Make an exact copy of every entry below, with the pictures left out.

[Source texts of formatted documents]
>>>

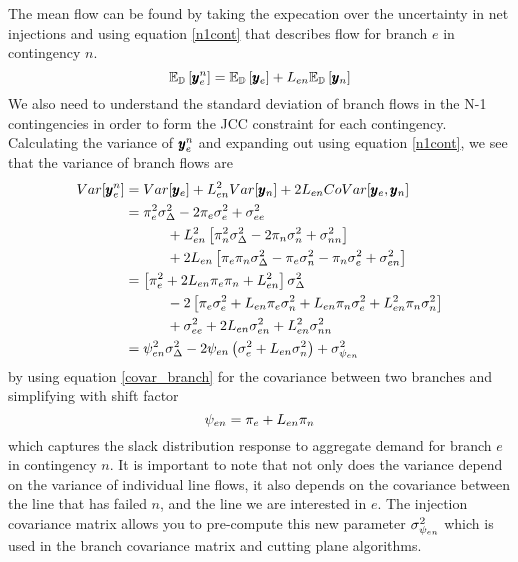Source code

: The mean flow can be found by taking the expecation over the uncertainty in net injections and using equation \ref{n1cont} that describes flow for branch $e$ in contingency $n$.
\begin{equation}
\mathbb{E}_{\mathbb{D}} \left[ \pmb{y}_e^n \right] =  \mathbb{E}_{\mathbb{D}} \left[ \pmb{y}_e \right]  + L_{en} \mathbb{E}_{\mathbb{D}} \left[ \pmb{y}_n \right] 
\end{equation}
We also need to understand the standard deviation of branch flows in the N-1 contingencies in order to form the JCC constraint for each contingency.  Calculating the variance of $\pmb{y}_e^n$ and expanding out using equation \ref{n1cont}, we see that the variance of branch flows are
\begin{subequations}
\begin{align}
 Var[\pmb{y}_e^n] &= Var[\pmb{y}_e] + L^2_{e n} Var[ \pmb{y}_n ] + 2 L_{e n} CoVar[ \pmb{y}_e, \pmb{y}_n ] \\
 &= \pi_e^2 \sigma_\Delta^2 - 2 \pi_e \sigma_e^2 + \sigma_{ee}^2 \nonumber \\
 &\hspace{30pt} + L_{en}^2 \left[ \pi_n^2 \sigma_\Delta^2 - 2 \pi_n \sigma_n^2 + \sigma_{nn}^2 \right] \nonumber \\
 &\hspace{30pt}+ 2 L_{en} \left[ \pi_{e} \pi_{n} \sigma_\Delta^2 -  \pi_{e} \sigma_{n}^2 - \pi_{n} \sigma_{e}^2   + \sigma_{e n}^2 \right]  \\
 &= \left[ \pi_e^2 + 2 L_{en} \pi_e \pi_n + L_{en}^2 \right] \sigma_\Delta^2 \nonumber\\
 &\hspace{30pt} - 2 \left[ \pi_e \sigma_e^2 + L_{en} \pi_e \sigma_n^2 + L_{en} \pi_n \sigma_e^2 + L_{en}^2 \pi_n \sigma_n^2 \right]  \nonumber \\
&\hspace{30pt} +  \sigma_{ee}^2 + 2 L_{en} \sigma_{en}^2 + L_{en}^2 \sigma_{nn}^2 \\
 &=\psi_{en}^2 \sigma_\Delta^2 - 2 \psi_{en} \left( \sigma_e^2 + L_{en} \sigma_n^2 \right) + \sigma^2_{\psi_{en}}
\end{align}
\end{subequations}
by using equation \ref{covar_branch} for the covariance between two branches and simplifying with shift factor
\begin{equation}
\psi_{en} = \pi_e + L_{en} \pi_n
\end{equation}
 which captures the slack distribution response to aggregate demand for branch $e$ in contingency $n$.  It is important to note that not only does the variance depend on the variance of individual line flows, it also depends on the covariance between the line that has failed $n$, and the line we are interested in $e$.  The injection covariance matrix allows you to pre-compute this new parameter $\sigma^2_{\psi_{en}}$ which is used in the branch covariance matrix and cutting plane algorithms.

<<<

■ RESPONSE AREA
Source code

: The mean flow can be found by taking the expecation over the uncertainty in net injections and using equation \ref{n1cont} that describes flow for branch $e$ in contingency $n$.
\begin{equation}
\mathbb{E}_{\mathbb{D}} \left[ \pmb{y}_e^n \right] =  \mathbb{E}_{\mathbb{D}} \left[ \pmb{y}_e \right]  + L_{en} \mathbb{E}_{\mathbb{D}} \left[ \pmb{y}_n \right] 
\end{equation}
We also need to understand the standard deviation of branch flows in the N-1 contingencies in order to form the JCC constraint for each contingency.  Calculating the variance of $\pmb{y}_e^n$ and expanding out using equation \ref{n1cont}, we see that the variance of branch flows are
\begin{subequations}
\begin{align}
 Var[\pmb{y}_e^n] &= Var[\pmb{y}_e] + L^2_{e n} Var[ \pmb{y}_n ] + 2 L_{e n} CoVar[ \pmb{y}_e, \pmb{y}_n ] \\
 &= \pi_e^2 \sigma_\Delta^2 - 2 \pi_e \sigma_e^2 + \sigma_{ee}^2 \nonumber \\
 &\hspace{30pt} + L_{en}^2 \left[ \pi_n^2 \sigma_\Delta^2 - 2 \pi_n \sigma_n^2 + \sigma_{nn}^2 \right] \nonumber \\
 &\hspace{30pt}+ 2 L_{en} \left[ \pi_{e} \pi_{n} \sigma_\Delta^2 -  \pi_{e} \sigma_{n}^2 - \pi_{n} \sigma_{e}^2   + \sigma_{e n}^2 \right]  \\
 &= \left[ \pi_e^2 + 2 L_{en} \pi_e \pi_n + L_{en}^2 \right] \sigma_\Delta^2 \nonumber\\
 &\hspace{30pt} - 2 \left[ \pi_e \sigma_e^2 + L_{en} \pi_e \sigma_n^2 + L_{en} \pi_n \sigma_e^2 + L_{en}^2 \pi_n \sigma_n^2 \right]  \nonumber \\
&\hspace{30pt} +  \sigma_{ee}^2 + 2 L_{en} \sigma_{en}^2 + L_{en}^2 \sigma_{nn}^2 \\
 &=\psi_{en}^2 \sigma_\Delta^2 - 2 \psi_{en} \left( \sigma_e^2 + L_{en} \sigma_n^2 \right) + \sigma^2_{\psi_{en}}
\end{align}
\end{subequations}
by using equation \ref{covar_branch} for the covariance between two branches and simplifying with shift factor
\begin{equation}
\psi_{en} = \pi_e + L_{en} \pi_n
\end{equation}
 which captures the slack distribution response to aggregate demand for branch $e$ in contingency $n$.  It is important to note that not only does the variance depend on the variance of individual line flows, it also depends on the covariance between the line that has failed $n$, and the line we are interested in $e$.  The injection covariance matrix allows you to pre-compute this new parameter $\sigma^2_{\psi_{en}}$ which is used in the branch covariance matrix and cutting plane algorithms.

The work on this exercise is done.